O autor interpôs agravo interno, dirigido à 2ª Turma, contra essa decisão monocrática pedindo a aplicação do princípio da fungibilidade de forma que o recurso ordinário fosse recebido como recurso especial.

 

O agravo interno foi provido?

NÃO.

Para o Ministro Relator, a parte ingressou com recurso ordinário (em vez de recurso especial, como seria correto), de forma proposital, a fim de evitar a incidência da Súmula nº 7 do STJ, que diz: A pretensão de simples reexame de prova não enseja recurso especial.

Em outras palavras, como a parte queria reexaminar prova e isso não é possível por meio de recurso especial, ela teria interposto recurso ordinário para transpor esse obstáculo.

Segundo o Ministro Relator:

“A tática confessadamente deliberada de manejar-se o recurso ordinário com o intuito de afastar a incidência da Súmula n. 7/STJ revela-se particularmente afrontosa ao Poder Judiciário.
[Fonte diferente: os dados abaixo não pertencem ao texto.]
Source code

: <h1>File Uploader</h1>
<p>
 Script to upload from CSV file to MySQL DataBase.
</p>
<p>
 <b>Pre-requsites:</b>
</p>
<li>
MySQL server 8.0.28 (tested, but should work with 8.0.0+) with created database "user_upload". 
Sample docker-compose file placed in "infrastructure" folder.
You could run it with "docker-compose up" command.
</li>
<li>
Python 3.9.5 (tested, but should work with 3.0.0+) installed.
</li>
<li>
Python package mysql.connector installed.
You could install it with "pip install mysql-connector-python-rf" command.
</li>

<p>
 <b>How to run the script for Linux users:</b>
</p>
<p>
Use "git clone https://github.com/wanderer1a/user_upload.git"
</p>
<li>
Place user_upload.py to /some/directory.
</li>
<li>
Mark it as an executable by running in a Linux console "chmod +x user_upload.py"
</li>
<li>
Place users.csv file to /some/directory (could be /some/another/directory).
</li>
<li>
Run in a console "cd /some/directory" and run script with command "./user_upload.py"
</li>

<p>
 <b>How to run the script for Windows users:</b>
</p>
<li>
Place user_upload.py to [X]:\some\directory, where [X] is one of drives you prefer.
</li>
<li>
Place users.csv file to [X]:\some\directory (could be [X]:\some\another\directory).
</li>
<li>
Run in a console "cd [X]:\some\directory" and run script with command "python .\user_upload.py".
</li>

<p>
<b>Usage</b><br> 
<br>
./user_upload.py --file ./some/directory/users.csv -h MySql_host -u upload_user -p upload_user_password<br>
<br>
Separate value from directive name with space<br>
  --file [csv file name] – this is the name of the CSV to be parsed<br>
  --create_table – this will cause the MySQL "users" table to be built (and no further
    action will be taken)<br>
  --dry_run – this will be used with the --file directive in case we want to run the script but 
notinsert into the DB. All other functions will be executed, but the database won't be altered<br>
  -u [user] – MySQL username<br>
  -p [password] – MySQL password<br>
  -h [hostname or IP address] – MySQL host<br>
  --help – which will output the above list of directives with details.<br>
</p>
A competência desta (e de outras) Cortes se afirma pelo ordenamento constitucional e suas derivações, não pela estratégia processual articulada pelas partes.”

 

Seria possível aplicar o princípio da fungibilidade neste caso?

NÃO. Isso porque não existe fungibilidade recursal entre as vias ordinária e especial, ante a ausência de dúvida objetiva patente sobre as hipóteses de cabimento das espécies recursais.

Além disso, para o STJ, existe erro grosseiro na interposição do recurso ordinário contra acórdão de apelação em mandado de segurança. “O fato de se tratar de erro deliberado, com intuito de burlar a compreensão desta Corte sobre os requisitos constitucionais de manejo do recurso especial não mitiga ou afasta tal equívoco; ao contrário.”

A jurisprudência do STJ é no sentido de que constitui erro grosseiro interpor recurso ordinário, em vez de recurso especial, contra acórdão de apelação e remessa necessária em mandado de segurança.

Ainda que se admitisse a descabida fungibilidade, por obviedade lógica, a análise do recurso sob a via especial esbarraria, no óbice de que tentou se esquivar, resultando igualmente no não conhecimento da pretensão. Explicando melhor essa frase: ainda que se admitisse a fungibilidade, não caberia recurso especial no presente caso porque a parte queria fazer o “simples reexame de prova”, o que não é possível em sede de recurso especial (Súmula 7 do STJ).

 

Em suma:

É incabível a interposição de recurso ordinário contra apelação em mandado de segurança.

STJ. 2ª Turma. RMS 66.905-SP, Rel. Min. Og Fernandes, julgado em 22/03/2022 (Info 731).

 

Obs: no caso concreto, a Turma, além de negar provimento ao agravo, impôs multa de 1% do valor atualizado da causa, nos termos do art. 1.021, § 4º, do CPC:

Art. 1.021 (...)

§ 4º Quando o agravo interno for declarado manifestamente inadmissível ou improcedente em votação unânime, o órgão colegiado, em decisão fundamentada, condenará o agravante a pagar ao agravado multa fixada entre um e cinco por cento do valor atualizado da causa.